Томашевские Борис Викторович и Ирина Николаевна. Он высокий, выражение упрямое, несколько сварливое, словно он не шутя играет в свои соседи и всеми недоволен. Человек любопытный. По образованию инженер, а по специальности литературовед. Доктор филологических наук. При всех взрывах и переворотах он, по тяжести характера, усидел в Пушкинском Доме. Выступает на заседаниях свирепо, ухитряясь, иной раз, кусать правых так же злобно, как виноватых. Уважаем. Но говорят о нем, поеживаясь, словно собираясь что?то прибавить, отдавая ему должное. Что?то оговорить. Всеми недоволен и всех обидел. Жена его, Ирина Николаевна, полна сил, которых хватило бы на множество людей. Хоть на учреждение. До сих пор сохраняет привлекательность, Она и пишет что?то и ведает дачей, что завела она в Крыму до войны, обменяла после войны и еще раз обменяла два — три года назад. И делами детей своих, сына и дочки, занимается она властно, хоть они уже имеют своих детей. Назвать ее бабушкой не позволяет очевидность. Встречаемся мы с Томашевскими редко, но контуры их отчетливо усвоены и не забываются.
19 июня
Тагер Елена Михайловна,[0] горемыка. Судьба как будто умышленно испытывает ее выносливость, не давая отдохнуть. Когда познакомился я с ней — в начале тридцатых годов — считалась она хорошей писательницей, да и в самом деле писала талантливо. Немножко слишком, как говорят формалисты, орнаментально.

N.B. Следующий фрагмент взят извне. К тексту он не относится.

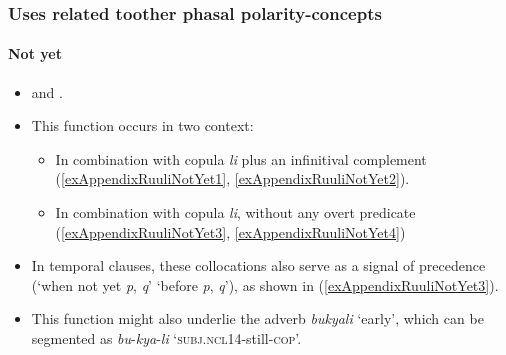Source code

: \subsubsection{Uses related toother phasal polarity-concepts}
\paragraph{Not yet}
\label{appendixRuuliNotYet}
\begin{itemize}
 	\item \textcite{MolochievaEtAl2021} and \textcite[63–66]{NamyaloEtAl2021}.
	\item This function occurs in two context:
	\begin{itemize}
	\item In combination with copula \textit{li} plus an infinitival complement (\ref{exAppendixRuuliNotYet1}, \ref{exAppendixRuuliNotYet2}). 
	\item In combination with copula \textit{li}, without any overt predicate (\ref{exAppendixRuuliNotYet3}, \ref{exAppendixRuuliNotYet4}) 
	\end{itemize}	
	\item In temporal clauses, these collocations also serve as a signal of precedence (\lq when not yet \textit{p}, \textit{q}' \equiv \lq before \textit{p}, \textit{q}'), as shown in (\ref{exAppendixRuuliNotYet3}).	
	\item This function might also underlie the adverb \textit{bukyali} \lq early', which can be segmented as \textit{bu}-\textit{kya}-\textit{li} \lq \textsc{subj}.\textsc{ncl14}-still-\textsc{cop}'.
\end{itemize}\largerpage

Она чувствовала себя ученицей Ремизова[1], Замятина скорее. И поэтому одна из лучших ее книг начинается так: «Хухреват был поп, а попадья была телоносна». И даже в те времена, когда к подобному речевому ладу ключ еще не был утерян, нужно было некоторое напряжение, чтобы одолеть бесстыдное богатство языка. Но сама книжка была хороша. Когда переехала Тагер в наш дом, точнее, когда переехали мы на канал Грибоедова, 9, в писательскую надстройку, познакомился я с ней поближе. Узнал, что мужа у нее нет. Кажется, умер. Было у нее две дочки. Старшая очень красивая, привлекательная, с мягкими движениями и кроткими глазами. Подросток еще. И младшая, строгая, но шустрая, очень земная, во все дела дома вникающая, самостоятельная Машка. Литературные дела у Тагер шли лучше, чем можно было ожидать — побеждала ее сила. Она своего добивалась неотступно. Но куда девалась ее женская сила? Она жила одна, одна растила девочек. Было у нее много приятелей и друзей — и… никого! Когда старшей девочке исполнилось лет пятнадцать — шестнадцать, она умерла после аппендицита. Меня охватил ужас. Я любовался ею при редких встречах в нелюдимых коридорах надстройки. Только поздоровается — и словно свежим воздухом повеет, бывало, от ее кротости, женственности, благожелательности. На похоронах поразила меня Машка, младшая. Ей было, вероятно, уже лет семь. А она бегала по кладбищу, играла, всем своим видом показывая: «Ну вас, с вашими глупостями». Об умершей Елена Михайловна сказала кому?то из близких: «Это первый раз, что она огорчила меня за всю свою жизнь». Все с тем же упорным видом, большелицая и длиннолицая, телоносная; неотступно продолжала она жить, выдержав этот страшный удар. С издательствами дралась с переменным успехом. Поставили в Областном ТЮЗе у Мокшанова ее пьесу[2]. И вдруг в 37 году исчезла. Словно сквозь землю провалилась. Машку взяла тетка Тагер, старушка. Прошли слухи о смерти Елены Михайловны. Прошла война. После войны услышали мы, что Машка вышла замуж и родила девочку. А в прошлом году вдруг узнал я, что Тагер на свободе.
20 июня
И вот, несколько дней назад появилась Елена Михайловна у нас, в берете, похожая на карточного валета, только седая. Но все такая же. То, что она рассказывает, невозможно, точнее, не в силах я записывать. И определяет это больше не ее, а время. Надо только сказать, что все она выдержала. Судьба должна это зачесть. И внешне — кроме седины — ничего нет в ней нового. Везла она с собой из Казахстана кошку, через все пересадки и приключения. А в Саратове у Машки оказалась своя. И саратовская так била приезжую, что пришлось ее отдать «в хорошие руки, в очень хорошие руки!» У Машки, как выяснилось, уже большая дочка. И Елена Михайловна, улыбаясь, полезла в сумочку. Я думал за карточкой. Но она достала конверт, а из конверта локон до странности золотого цвета. Взяла у внучки. Значит, не думает возвращаться. Боюсь, что Саратов был для нее еще одним испытанием. После этого жила она в Москве. Но там сейчас никого не прописывают. И вот приехала она устраиваться в Ленинград — седая, по — прежнему телоносная, нескладная, все с тем же упрямым, неотступным выражением всего существа. Но теперь уже совсем одинокая.